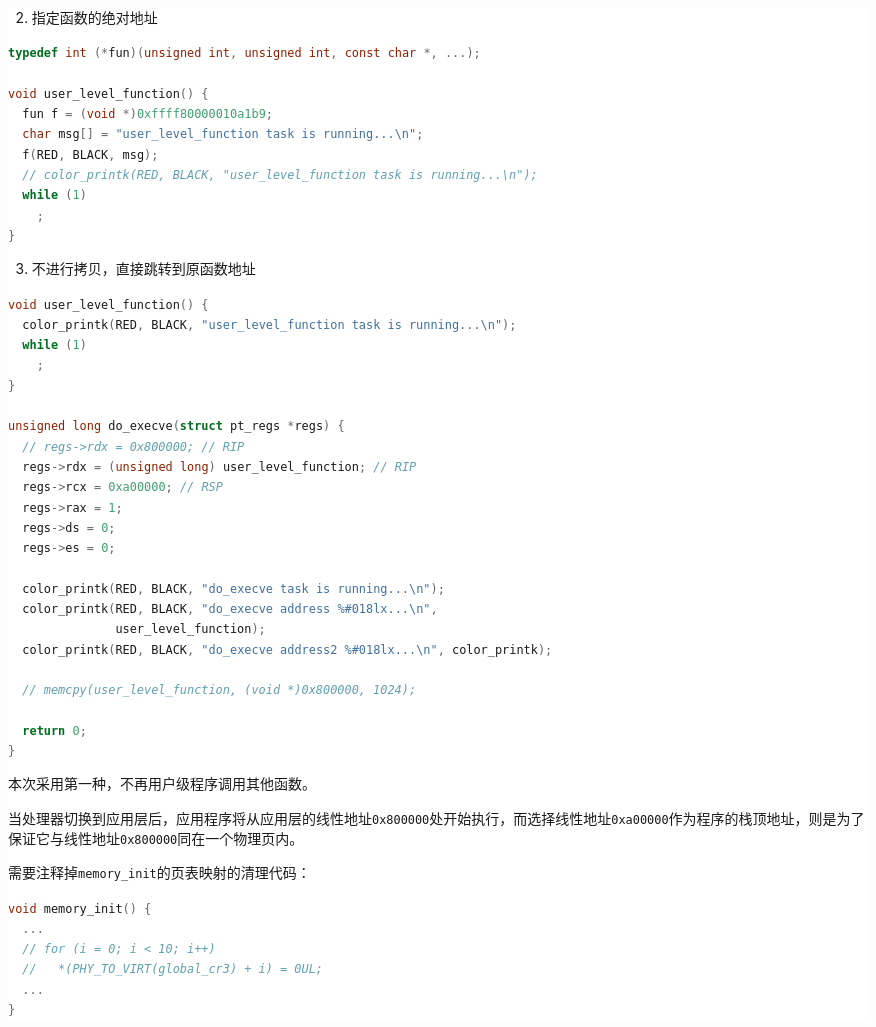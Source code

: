 2. 指定函数的绝对地址

```c
typedef int (*fun)(unsigned int, unsigned int, const char *, ...);

void user_level_function() {
  fun f = (void *)0xffff80000010a1b9;
  char msg[] = "user_level_function task is running...\n";
  f(RED, BLACK, msg);
  // color_printk(RED, BLACK, "user_level_function task is running...\n");
  while (1)
    ;
}
```

3. 不进行拷贝，直接跳转到原函数地址

```c
void user_level_function() {
  color_printk(RED, BLACK, "user_level_function task is running...\n");
  while (1)
    ;
}

unsigned long do_execve(struct pt_regs *regs) {
  // regs->rdx = 0x800000; // RIP
  regs->rdx = (unsigned long) user_level_function; // RIP
  regs->rcx = 0xa00000; // RSP
  regs->rax = 1;
  regs->ds = 0;
  regs->es = 0;

  color_printk(RED, BLACK, "do_execve task is running...\n");
  color_printk(RED, BLACK, "do_execve address %#018lx...\n",
               user_level_function);
  color_printk(RED, BLACK, "do_execve address2 %#018lx...\n", color_printk);

  // memcpy(user_level_function, (void *)0x800000, 1024);

  return 0;
}
```

本次采用第一种，不再用户级程序调用其他函数。

当处理器切换到应用层后，应用程序将从应用层的线性地址`0x800000`处开始执行，而选择线性地址`0xa00000`作为程序的栈顶地址，则是为了保证它与线性地址`0x800000`同在一个物理页内。

需要注释掉`memory_init`的页表映射的清理代码：

```c
void memory_init() {
  ...
  // for (i = 0; i < 10; i++)
  //   *(PHY_TO_VIRT(global_cr3) + i) = 0UL;
  ...
}

```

○ ○ ○ ○ ○

→ AIM OF THE TASK
From the records above, count the lines that contain "unsigned". Only the number should be written.

→ RESULT
3